Emery v. Davis

The opinion of the Court was drawn up by

Weston C. J.

'By the exceptions, either party may avail himself of the dockets, records, writs and executions, referred to. Upon examining the disclosure of the plaintiff, it appears that the carriage which occasioned the controversy, was in May or June, 1834, left in the hands of the plaintiff, who was summoned as trustee, under an agreement on his part to purchase it, but upon a condition precedent, with which ho had not complied, either when the trustee process was served upon him, or at the time of the disclosure. When he received the carriage of Pease, it was his property; for the title of the defendant, either for himself or the stage company, did not accrue, until October 2, 1834, the date of his bill of sale, as set forth in the disclosure. In the exceptions, in reciting a part of the disclosure, it is erroneously stated to have been the second of November, instead of October. The means of correction, however, are afforded by the original, which is a matter of record, and as such is referred to. But whether dated in November or October, does not affect the merits of the case.

The contract of sale between Pease and the plaintiff, not having been perfected, when the latter was summoned, he was then the trustee of the carriage, as the property of Pease, and it was liable to be attached in his hands by the trustee process, unless it had been previously assigned to Davis. Being notified of such an assignment, the plaintiff sets it forth in his disclosure.

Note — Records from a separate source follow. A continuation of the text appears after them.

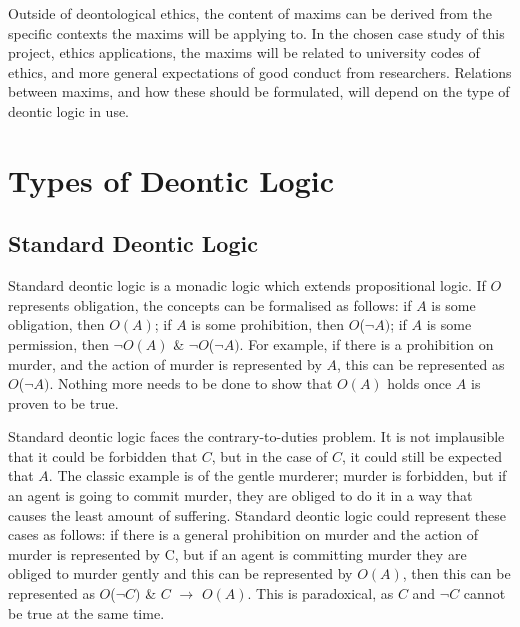 \documentclass{l4proj}
\begin{document}
Outside of deontological ethics, the content of maxims can be derived from the specific contexts the maxims will be applying to. In the chosen case study of this project, ethics applications, the maxims will be related to university codes of ethics, and more general expectations of good conduct from researchers. Relations between maxims, and how these should be formulated, will depend on the type of deontic logic in use. 


\section{Types of Deontic Logic}

\subsection{Standard Deontic Logic}
Standard deontic logic is a monadic logic which extends propositional logic. If $O$ represents obligation, the concepts can be formalised as follows: if $A$ is some obligation, then $O(A)$; if $A$ is some prohibition, then $O$(\( \neg \)$A)$; if $A$ is some permission, then \( \neg \)$O(A)$ \& \( \neg \)$O$(\( \neg \)$A)$. For example, if there is a prohibition on murder, and the action of murder is represented by $A$, this can be represented as $O$(\( \neg \)$A)$. Nothing more needs to be done to show that $O(A)$ holds once $A$ is proven to be true. 

Standard deontic logic faces the contrary-to-duties problem. It is not implausible that it could be forbidden that $C$, but in the case of $C$, it could still be expected that $A$. The classic example is of the gentle murderer; murder is forbidden, but if an agent is going to commit murder, they are obliged to do it in a way that causes the least amount of suffering. Standard deontic logic could represent these cases as follows: if there is a general prohibition on murder and the action of murder is represented by C, but if an agent is committing murder they are obliged to murder gently and this can be represented by $O(A)$, then this can be represented as $O$(\( \neg \)$C)$ \& $C$ \( \to \) $O(A)$. This is paradoxical, as $C$ and \( \neg \)$C$ cannot be true at the same time. 
\end{document}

The validity of this assignment, the attaching creditor, or creditors, had a right to contest. Siat. 1821, c. 61. <§>7. They did so; and the defendant, the supposed assignee, was cited in, but did not appear, and his non-appearance was entered of record.

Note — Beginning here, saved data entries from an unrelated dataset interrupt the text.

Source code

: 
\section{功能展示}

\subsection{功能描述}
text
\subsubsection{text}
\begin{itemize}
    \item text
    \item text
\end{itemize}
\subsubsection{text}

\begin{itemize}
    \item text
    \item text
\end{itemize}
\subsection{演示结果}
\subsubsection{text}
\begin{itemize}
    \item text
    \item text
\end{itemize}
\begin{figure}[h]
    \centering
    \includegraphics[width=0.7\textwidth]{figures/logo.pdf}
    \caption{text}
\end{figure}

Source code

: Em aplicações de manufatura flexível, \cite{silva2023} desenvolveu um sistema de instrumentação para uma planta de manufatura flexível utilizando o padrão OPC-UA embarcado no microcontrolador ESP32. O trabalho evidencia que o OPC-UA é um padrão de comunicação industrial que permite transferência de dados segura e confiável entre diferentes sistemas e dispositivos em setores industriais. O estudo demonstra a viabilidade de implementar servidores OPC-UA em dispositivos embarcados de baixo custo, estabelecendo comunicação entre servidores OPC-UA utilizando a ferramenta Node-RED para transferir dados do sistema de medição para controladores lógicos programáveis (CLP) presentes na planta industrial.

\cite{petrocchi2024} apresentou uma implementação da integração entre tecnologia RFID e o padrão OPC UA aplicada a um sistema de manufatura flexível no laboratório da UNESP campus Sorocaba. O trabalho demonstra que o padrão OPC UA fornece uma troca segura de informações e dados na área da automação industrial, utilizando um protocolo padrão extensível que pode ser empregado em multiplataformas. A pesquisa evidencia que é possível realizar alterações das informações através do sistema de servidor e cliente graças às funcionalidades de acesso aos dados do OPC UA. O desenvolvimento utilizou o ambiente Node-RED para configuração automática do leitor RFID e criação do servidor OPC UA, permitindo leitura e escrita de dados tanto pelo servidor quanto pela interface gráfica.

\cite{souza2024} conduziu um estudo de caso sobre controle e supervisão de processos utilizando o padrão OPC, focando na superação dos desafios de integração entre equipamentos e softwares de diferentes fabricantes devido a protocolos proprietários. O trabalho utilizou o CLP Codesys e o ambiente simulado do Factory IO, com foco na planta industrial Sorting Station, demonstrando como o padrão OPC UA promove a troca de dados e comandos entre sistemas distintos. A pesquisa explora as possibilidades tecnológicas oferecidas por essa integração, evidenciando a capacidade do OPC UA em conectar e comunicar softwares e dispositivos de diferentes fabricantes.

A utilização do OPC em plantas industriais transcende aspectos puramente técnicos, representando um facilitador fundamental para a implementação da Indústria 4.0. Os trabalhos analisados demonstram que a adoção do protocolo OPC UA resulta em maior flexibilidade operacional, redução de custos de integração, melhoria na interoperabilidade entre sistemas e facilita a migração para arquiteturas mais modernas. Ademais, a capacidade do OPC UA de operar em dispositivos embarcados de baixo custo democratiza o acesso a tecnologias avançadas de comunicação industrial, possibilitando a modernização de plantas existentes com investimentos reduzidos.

In such case the statute provides, that “ the assignment shall have no effect to defeat the plaintiff’s attachment.” The trustee must be charged as such, the alleged assignment notwithstanding. We think it results, that the supposed assignee is concluded by this adjudication. He was called in, that he might have opportunity to vindicate his title. Unless he is concluded, the trustee, *256who is a mere stakeholder, after being made liable by law to the attaching creditor, may be subjected to the hazard of being again charged at the suit of the assignee. We cannot give the statute a construction, which would lead to consequences, so manifestly unjust. By proceedings therefore, in which the defendant was cited as a party, and might have been heard as such, as between him and the plaintiff, his title to the carriage is barred. Nor could he have any just or legal right to receive or to retain payment for it of the plaintiff.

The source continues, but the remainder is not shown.